The Energy Infrastructure Newsletter • Fall 2023
As an investment advisor, you have been subscribed to the Energy Infrastructure Newsletter so that you and your clients can stay abreast of this powerful emerging subsector. Formerly the MLP Newsletter, the Energy Infrastructure Newsletter is published in partnership with the Energy Infrastructure Council, a nonprofit trade association dedicated to advancing the interests of companies that develop and operate energy infrastructure. EIC addresses core public policy issues critical to investment in America’s energy infrastructure.
Dividend Trends for Midstream Companies
Are the Strongest in Years
Advisor Access spoke with Stacey Morris, CFA, Head of Energy Research at VettaFi.
Advisor Access: What are some of the key points advisors need to know about the energy infrastructure space today?
Stacey Morris: Energy infrastructure companies are benefiting from company-level tailwinds and a supportive macro energy backdrop.

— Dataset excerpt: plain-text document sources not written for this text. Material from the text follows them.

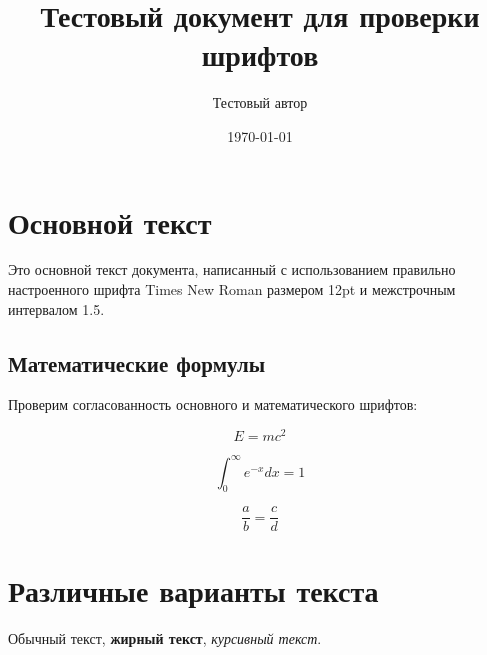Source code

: \documentclass[12pt,a4paper]{article}
\title{Тестовый документ для проверки шрифтов}
\author{Тестовый автор}
\date{\today}
\begin{document}
\maketitle

\section{Основной текст}

Это основной текст документа, написанный с использованием правильно настроенного шрифта Times New Roman размером 12pt и межстрочным интервалом 1.5.

\subsection{Математические формулы}

Проверим согласованность основного и математического шрифтов:

$$E = mc^2$$

$$\int_{0}^{\infty} e^{-x} dx = 1$$

$$\frac{a}{b} = \frac{c}{d}$$

\section{Различные варианты текста}

Обычный текст, \textbf{жирный текст}, \textit{курсивный текст}.
\end{document}
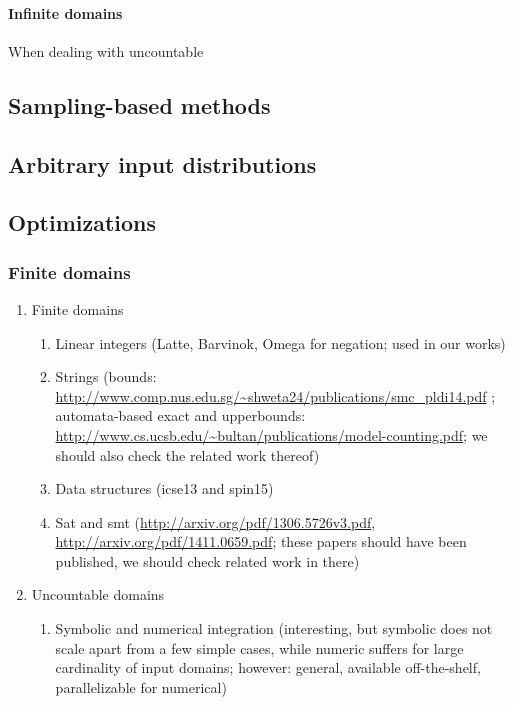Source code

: \paragraph{Infinite domains}
When dealing with uncountable



\subsection{Sampling-based methods}\label{sec:computingprobabilitiesSampling}

\subsection{Arbitrary input distributions}\label{sec:computingprobabilitiesInputDistributions}

\subsection{Optimizations}\label{sec:computingprobabilitiesOptimizations}



\subsubsection{Finite domains}\label{sec:exactComputationFinite}

	\begin{enumerate}
		\item Finite domains
			\begin{enumerate}
				\item Linear integers (Latte, Barvinok, Omega for negation; used in our works)
				\item Strings (bounds: \url{http://www.comp.nus.edu.sg/~shweta24/publications/smc\_pldi14.pdf} ; automata-based exact and upperbounds: \url{http://www.cs.ucsb.edu/~bultan/publications/model-counting.pdf}; we should also check the related work thereof)
				\item Data structures (icse13 and spin15)
				\item Sat and smt (\url{http://arxiv.org/pdf/1306.5726v3.pdf}, \url{http://arxiv.org/pdf/1411.0659.pdf}; these papers should have been published, we should check related work in there)
			\end{enumerate}
		
		\item Uncountable domains
			\begin{enumerate}
				\item Symbolic and numerical integration (interesting, but symbolic does not scale apart from a few simple cases, while numeric suffers for large cardinality of input domains; however: general, available off-the-shelf, parallelizable for numerical)
			\end{enumerate}
	\end{enumerate}


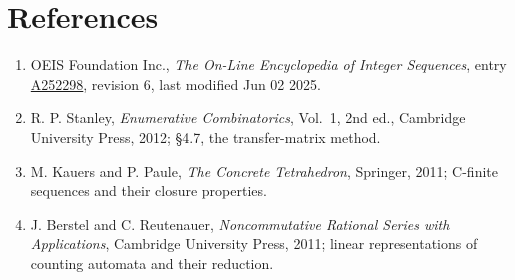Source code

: \documentclass[11pt]{article}
\theoremstyle{definition}
\begin{document}
\section{References}

\begin{enumerate}

\item OEIS Foundation Inc., \emph{The On-Line Encyclopedia of Integer Sequences}, entry \href{https://oeis.org/A252298}{A252298}, revision 6, last modified Jun 02 2025.

\item R. P. Stanley, \emph{Enumerative Combinatorics}, Vol.~1, 2nd ed., Cambridge University Press, 2012; \S4.7, the transfer-matrix method.

\item M. Kauers and P. Paule, \emph{The Concrete Tetrahedron}, Springer, 2011; C-finite sequences and their closure properties.

\item J. Berstel and C. Reutenauer, \emph{Noncommutative Rational Series with Applications}, Cambridge University Press, 2011; linear representations of counting automata and their reduction.

\end{enumerate}
\end{document}
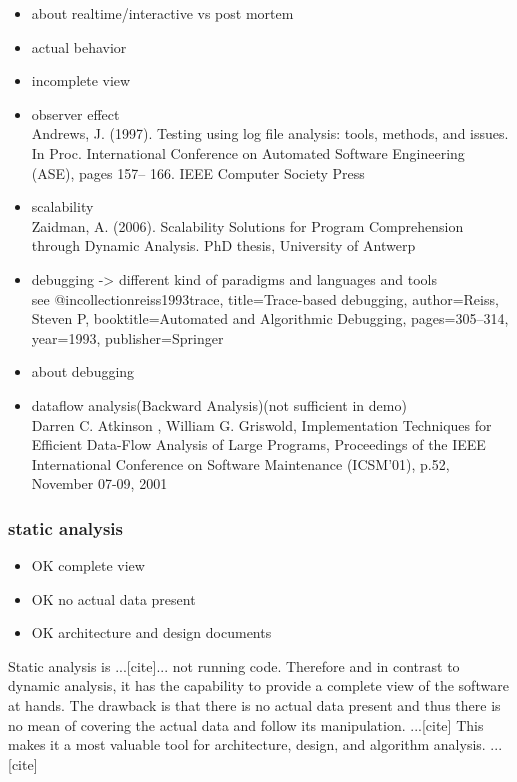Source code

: \begin{itemize}
\begin{itemize}
\item about realtime/interactive vs post mortem
\item actual behavior
\item incomplete view \cite{Ball:1999:CDA:318774.318944}
\item observer effect \\
Andrews, J. (1997). Testing using log file analysis: tools, methods, and issues.
In Proc. International Conference on Automated Software Engineering (ASE), pages 157–
166. IEEE Computer Society Press
\item scalability \\
Zaidman, A. (2006). Scalability Solutions for Program Comprehension through Dynamic
Analysis. PhD thesis, University of Antwerp
\item debugging -> different kind of paradigms and languages and tools\\
see @incollection{reiss1993trace,
title={Trace-based debugging},
author={Reiss, Steven P},
booktitle={Automated and Algorithmic Debugging},
pages={305--314},
year={1993},
publisher={Springer}
}
\item about debugging
\item dataflow analysis(Backward Analysis)(not sufficient in demo) \\
	Darren C. Atkinson , William G. Griswold, Implementation Techniques for Efficient Data-Flow Analysis of Large Programs, Proceedings of the IEEE International Conference on Software Maintenance (ICSM'01), p.52, November 07-09, 2001
\end{itemize}

\subsubsection{static analysis}

\begin{itemize}
\item OK complete view
\item OK no actual data present
\item OK architecture and design documents
\end{itemize}

Static analysis is ...[cite]... not running code.
Therefore and in contrast to dynamic analysis, it has the capability to provide a complete view of the software at hands. The drawback is that there is no actual data present and thus there is no mean of covering the actual data and follow its manipulation. ...[cite]
This makes it a most valuable tool for architecture, design, and algorithm analysis. ...[cite]


\end{itemize}
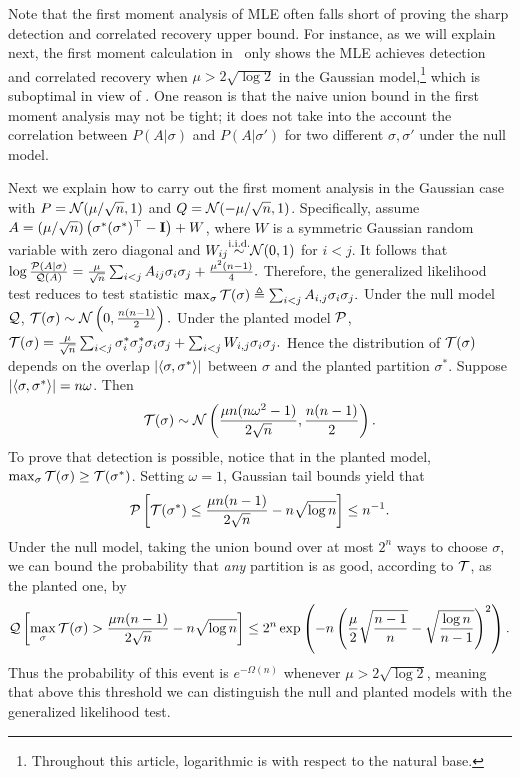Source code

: Note that the first moment analysis of MLE often falls short of proving the sharp detection and correlated recovery upper bound. For instance, as we will explain next, the first moment calculation in~\cite[Theorem 2]{Banks16}
only shows the MLE achieves detection and correlated recovery when $\mu>2\sqrt{\log 2}$ in the Gaussian model,\footnote{Throughout this article, logarithmic is with respect to the natural base.} which is suboptimal in view of .
One reason is that the naive union bound in the first moment analysis may not
be tight; it does not take into the account the correlation between $P(A|\sigma)$ and $P(A|\sigma')$ for two different
$\sigma, \sigma'$ under the null model.

Next we explain how to carry out the first moment analysis in 
the Gaussian case with $P=\calN(\mu/\sqrt{n},1)$
and $Q=\calN( -\mu/\sqrt{n},1)$.
Specifically, assume $A= (\mu/\sqrt n)\left( \sigma^* (\sigma^*)^\top - \identity \right) +W$,
where  $W$ is a symmetric Gaussian random variable with zero diagonal and
$W_{ij} \iiddistr \calN(0,1)$ for $i<j$. It follows that 
$
	\log \frac{\P(A | \sigma)}{\Q(A)} = \frac{\mu}{\sqrt{n}} \sum_{i<j} A_{ij} \sigma_i \sigma_j + \frac{\mu^2 (n-1)}{4}.
$
Therefore, the generalized likelihood test reduces to test statistic 
$
	\max_{\sigma} \score(\sigma) \triangleq \sum_{i < j} A_{i,j} \sigma_i \sigma_j. 
$
Under the null model $\Q$, $
	\score(\sigma) \sim \calN\left(0, \frac{n (n-1) }{2} \right).$
Under the planted model $\P$, $
	\score(\sigma)  = \frac{\mu}{\sqrt{n} } \sum_{i<j} \sigma_i^* \sigma_j^* \sigma_i \sigma_j 
	 + \sum_{i < j} W_{i,j} \sigma_i \sigma_j.$
Hence the distribution of $\score(\sigma)$ depends on the overlap  $|\Iprod{\sigma}{\sigma^*}|$ 
between $\sigma$ and the planted partition $\sigma^*$. Suppose $|\Iprod{\sigma}{\sigma^*}|= n\omega$. Then 
\begin{align*}
	\score(\sigma) \sim \calN\left(\frac{\mu n ( n\omega^2-1) }{2 \sqrt n}  , \frac{n (n-1) }{2} \right).
\end{align*}
To prove that detection is possible, notice that in the planted model, 
$\max_\sigma \score(\sigma) \ge \score(\sigma^*)$.
Setting $\omega = 1$, Gaussian tail bounds yield that
\begin{align*}
	\P\left[\score(\sigma^*) \le \frac{\mu n(n-1) }{2 \sqrt n} -  n \sqrt{\log n} \right] \le n^{-1}.
\end{align*}
Under the null model,  taking the union bound over at most $2^n$ ways to choose $\sigma$, 
we can bound the probability that \emph{any} partition is as good, according to $\score$, as the planted one, by
\begin{align*}
	 \Q\left[\max_{\sigma}\score(\sigma) > \frac{\mu n(n-1) }{2 \sqrt n} -  n \sqrt{\log n} \right]   \le 
	 2^n \exp \left( 
	 - n \left( \frac{\mu}{2} \sqrt{\frac{n-1}{n}} - 
	\sqrt{\frac{\log n}{n-1} } \right)^2  \right) .
\end{align*}
%
Thus the probability of this event is $e^{-\Omega(n)}$ whenever $ \mu > 2 \sqrt{\log 2}$, 
meaning that above this threshold we can distinguish the null and planted models with 
the generalized likelihood test.

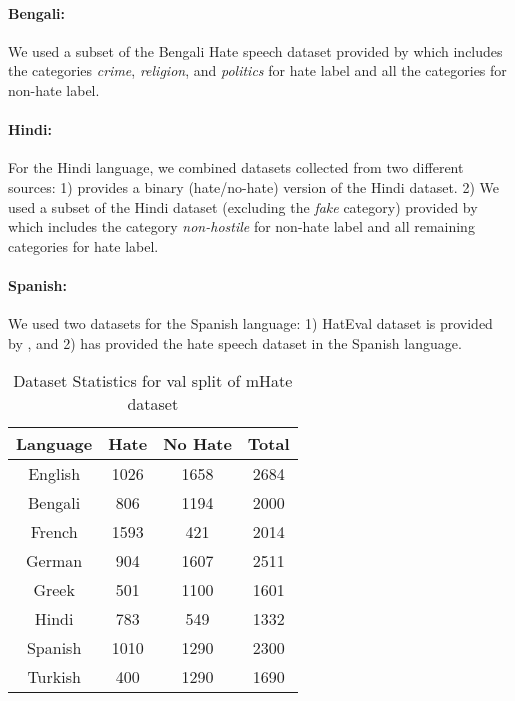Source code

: \paragraph{Bengali:} We used a subset of the Bengali Hate speech dataset provided by \cite{romim2020hate} which includes the categories \textit{crime}, \textit{religion}, and \textit{politics} for hate label and all the categories for non-hate label.
\paragraph{Hindi:} For the Hindi language, we combined datasets collected from two different sources: 1) \cite{10.1145/3368567.3368584} provides a binary (hate/no-hate) version of the Hindi dataset. 2) We used a subset of the Hindi dataset (excluding the \textit{fake} category) provided by \cite{bhardwaj2020hostility} which includes the category \textit{non-hostile} for non-hate label and all remaining categories for hate label.

\paragraph{Spanish:}We used two datasets for the Spanish language: 1) HatEval dataset is provided by \cite{basile-etal-2019-semeval}, and 2) \cite{PereiraKohatsu2019DetectingAM} has provided the hate speech dataset in the Spanish language.


\begin{table}[tbhp]
    \centering
    \begin{tabular}{c|c|c|c}
        \toprule
        \textbf{Language}   & \textbf{Hate}  & \textbf{No Hate} & \textbf{Total} \\
        \midrule
        English    &  1026 & 1658 & 2684 \\
        Bengali    & 806  & 1194 & 2000 \\
        French     & 1593 & 421 & 2014\\
        German     & 904 & 1607 & 2511\\
        Greek      & 501 & 1100 & 1601\\
        Hindi      & 783  & 549 & 1332 \\
        Spanish    & 1010  & 1290 & 2300 \\
        Turkish    & 400 & 1290 & 1690 \\
       \bottomrule
    \end{tabular}
    \caption{Dataset Statistics for val split of mHate dataset}
    \label{tab:hate_dataset_used}
\end{table}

Companies are largely generating free cash flow as growth capital spending has moderated significantly from pre-2020 levels. Free cash flow has enhanced financial flexibility and allowed for debt reduction. With many names having achieved target leverage ratios, excess cash flow has been used for both dividend growth and equity buybacks. The tailwinds from free cash flow generation are expected to remain intact.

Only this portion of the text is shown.